Your goal - Needed from the entries below: every line that holds the word "zmieniać".

Entries supplied -
>>

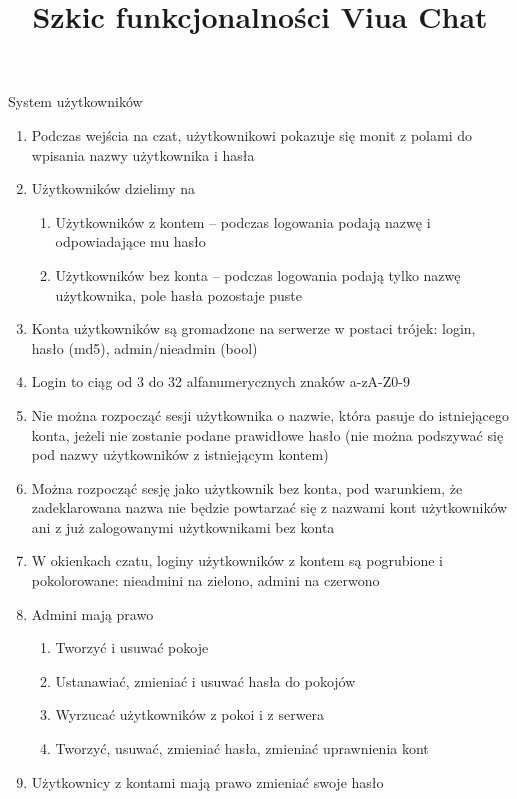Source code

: \documentclass[11pt,oneside,a4paper,onecolumn]{article}
\title{Szkic funkcjonalności Viua Chat}
\begin{document}
\maketitle

System użytkowników
\begin{enumerate}
\item Podczas wejścia na czat, użytkownikowi pokazuje się monit z polami do wpisania nazwy użytkownika i hasła
\item Użytkowników dzielimy na
  \begin{enumerate}
  \item Użytkowników z kontem – podczas logowania podają nazwę i odpowiadające mu hasło
  \item Użytkowników bez konta – podczas logowania podają tylko nazwę użytkownika, pole hasła pozostaje puste
  \end{enumerate}
\item Konta użytkowników są gromadzone na serwerze w postaci trójek: login, hasło (md5), admin/nieadmin (bool)
\item Login to ciąg od 3 do 32 alfanumerycznych znaków a-zA-Z0-9
\item Nie można rozpocząć sesji użytkownika o nazwie, która pasuje do istniejącego konta, jeżeli nie zostanie podane prawidłowe hasło (nie można podszywać się pod nazwy użytkowników z istniejącym kontem)
\item Można rozpocząć sesję jako użytkownik bez konta, pod warunkiem, że zadeklarowana nazwa nie będzie powtarzać się z nazwami kont użytkowników ani z już zalogowanymi użytkownikami bez konta
\item W okienkach czatu, loginy użytkowników z kontem są pogrubione i pokolorowane: nieadmini na zielono, admini na czerwono
\item Admini mają prawo
\begin{enumerate}
\item Tworzyć i usuwać pokoje
\item Ustanawiać, zmieniać i usuwać hasła do pokojów
\item Wyrzucać użytkowników z pokoi i z serwera
\item Tworzyć, usuwać, zmieniać hasła, zmieniać uprawnienia kont
\end{enumerate}
\item Użytkownicy z kontami mają prawo zmieniać swoje hasło
\end{enumerate}
\end{document}
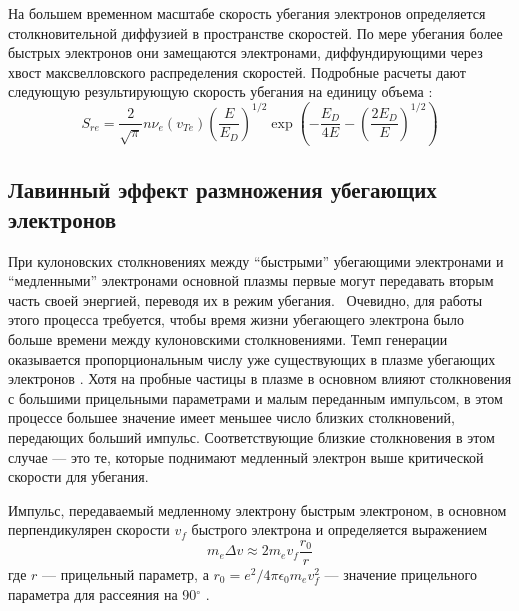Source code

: На большем временном масштабе скорость убегания электронов определяется столкновительной диффузией в пространстве скоростей. По мере убегания более быстрых электронов они замещаются электронами, диффундирующими через хвост максвелловского распределения скоростей. Подробные расчеты дают следующую результирующую скорость убегания на единицу объема \cite{Wesson2004}: 
\begin{equation*}
  S_{re} = \frac{2}{ \sqrt{\pi} } n \nu_{e}(v_{Te}) \left( \frac{E}{E_D} \right)^{1/2} \exp\left( -\frac{E_D}{4 E} - \left( \frac{2 E_D }{E} \right)^{1/2} \right)
\end{equation*}



\subsection{Лавинный эффект размножения убегающих электронов}

При кулоновских столкновениях между ``быстрыми'' убегающими электронами и ``медленными'' электронами основной плазмы первые могут передавать вторым часть своей энергией, переводя их в режим убегания.~\cite{Sokolov1979} Очевидно, для работы этого процесса требуется, чтобы время жизни убегающего электрона было больше времени между кулоновскими столкновениями. Темп генерации оказывается пропорциональным числу уже существующих в плазме убегающих электронов \cite{Rozansky2012}.  Хотя на пробные частицы в плазме в основном влияют столкновения с большими прицельными параметрами и малым переданным импульсом, в этом процессе большее значение имеет меньшее число близких столкновений, передающих больший импульс. Соответствующие близкие столкновения в этом случае --- это те, которые поднимают медленный электрон выше критической скорости для убегания. 

Импульс, передаваемый медленному электрону быстрым электроном, в основном перпендикулярен скорости $v_f$ быстрого электрона и определяется выражением
\begin{equation*}
  m_e \Delta v \approx 2 m_e v_f \frac{r_0}{r}
\end{equation*}
где $r$ --- прицельный параметр, а $r_0 = e^2 / 4 \pi \epsilon_0 m_e v_f^2$ --- значение прицельного параметра для рассеяния на 90$^\circ$ \cite{Wesson2004}.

<<

Solution for this problem -
\item Ustanawiać, zmieniać i usuwać hasła do pokojów
\item Tworzyć, usuwać, zmieniać hasła, zmieniać uprawnienia kont
\item Użytkownicy z kontami mają prawo zmieniać swoje hasło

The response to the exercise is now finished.